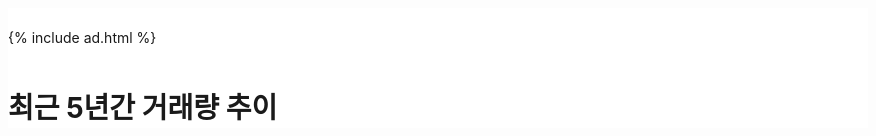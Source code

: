 
<br>
{% include ad.html %}
<br>

# 최근 5년간 거래량 추이


<div style="width:100%;">
    <canvas id="deal_progress" height="200"></canvas>
</div>

<script>
new Chart(document.getElementById("deal_progress"), {
    type: 'line',
    data: {
        labels: ['201501','201502','201503','201504','201505','201506','201507','201508','201509','201510','201511','201512','201601','201602','201603','201604','201605','201606','201607','201608','201609','201610','201611','201612','201701','201702','201703','201704','201705','201706','201707','201708','201709','201710','201711','201712','201801','201802','201803','201804','201805','201806','201807','201808','201809','201810','201811','201812','201901','201902','201903','201904','201905','201906','201907','201908','201909','201910','201911','201912','202001'],
        datasets: [{
            label: '매매',
            pointRadius: 1,
            data: [102, 78, 102, 99, 58, 73, 73, 67, 57, 89, 54, 39, 35, 35, 78, 75, 76, 71, 71, 64, 79, 70, 35, 27, 22, 54, 61, 48, 71, 79, 100, 82, 81, 47, 51, 36, 55, 42, 87, 58, 57, 60, 61, 129, 167, 81, 51, 35, 57, 49, 52, 31, 44, 49, 57, 77, 72, 132, 118, 48, 4],
            borderColor: "rgba(255, 201, 14, 1)",
            backgroundColor: "rgba(255, 201, 14, 0.5)",
            fill: false,
            lineTension: 0
        },{
            label: '전월세',
            pointRadius: 1,
            data: [62, 65, 67, 60, 47, 48, 46, 57, 32, 52, 40, 58, 50, 53, 63, 61, 48, 47, 51, 64, 68, 58, 39, 53, 38, 66, 68, 53, 60, 59, 83, 59, 39, 39, 48, 47, 51, 41, 65, 55, 37, 38, 42, 45, 49, 59, 29, 48, 69, 60, 66, 46, 58, 66, 81, 65, 50, 63, 55, 29, 4],
            borderColor: "rgba(0, 141, 185, 1)",
            backgroundColor: "rgba(0, 141, 185, 0.5)",
            fill: false,
            lineTension: 0
        }
        ]
    },
    options: {
        responsive: true,
        title: {
            display: false
        },
        tooltips: {
            mode: 'index',
            intersect: false
        },
        hover: {
            mode: 'nearest',
            intersect: true
        },
        scales: {
            xAxes: [{
                display: true,
                scaleLabel: {
                    display: true,
                    labelString: '년/월'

● **WORK TASK**
The expected output is each record, copied exactly, and nothing in place of the pictures.

● **RESPONSE TO THIS EXERCISE**
Source code

: 
<br>
{% include ad.html %}
<br>

# 최근 5년간 거래량 추이


<div style="width:100%;">
    <canvas id="deal_progress" height="200"></canvas>
</div>

<script>
new Chart(document.getElementById("deal_progress"), {
    type: 'line',
    data: {
        labels: ['201501','201502','201503','201504','201505','201506','201507','201508','201509','201510','201511','201512','201601','201602','201603','201604','201605','201606','201607','201608','201609','201610','201611','201612','201701','201702','201703','201704','201705','201706','201707','201708','201709','201710','201711','201712','201801','201802','201803','201804','201805','201806','201807','201808','201809','201810','201811','201812','201901','201902','201903','201904','201905','201906','201907','201908','201909','201910','201911','201912','202001'],
        datasets: [{
            label: '매매',
            pointRadius: 1,
            data: [102, 78, 102, 99, 58, 73, 73, 67, 57, 89, 54, 39, 35, 35, 78, 75, 76, 71, 71, 64, 79, 70, 35, 27, 22, 54, 61, 48, 71, 79, 100, 82, 81, 47, 51, 36, 55, 42, 87, 58, 57, 60, 61, 129, 167, 81, 51, 35, 57, 49, 52, 31, 44, 49, 57, 77, 72, 132, 118, 48, 4],
            borderColor: "rgba(255, 201, 14, 1)",
            backgroundColor: "rgba(255, 201, 14, 0.5)",
            fill: false,
            lineTension: 0
        },{
            label: '전월세',
            pointRadius: 1,
            data: [62, 65, 67, 60, 47, 48, 46, 57, 32, 52, 40, 58, 50, 53, 63, 61, 48, 47, 51, 64, 68, 58, 39, 53, 38, 66, 68, 53, 60, 59, 83, 59, 39, 39, 48, 47, 51, 41, 65, 55, 37, 38, 42, 45, 49, 59, 29, 48, 69, 60, 66, 46, 58, 66, 81, 65, 50, 63, 55, 29, 4],
            borderColor: "rgba(0, 141, 185, 1)",
            backgroundColor: "rgba(0, 141, 185, 0.5)",
            fill: false,
            lineTension: 0
        }
        ]
    },
    options: {
        responsive: true,
        title: {
            display: false
        },
        tooltips: {
            mode: 'index',
            intersect: false
        },
        hover: {
            mode: 'nearest',
            intersect: true
        },
        scales: {
            xAxes: [{
                display: true,
                scaleLabel: {
                    display: true,
                    labelString: '년/월'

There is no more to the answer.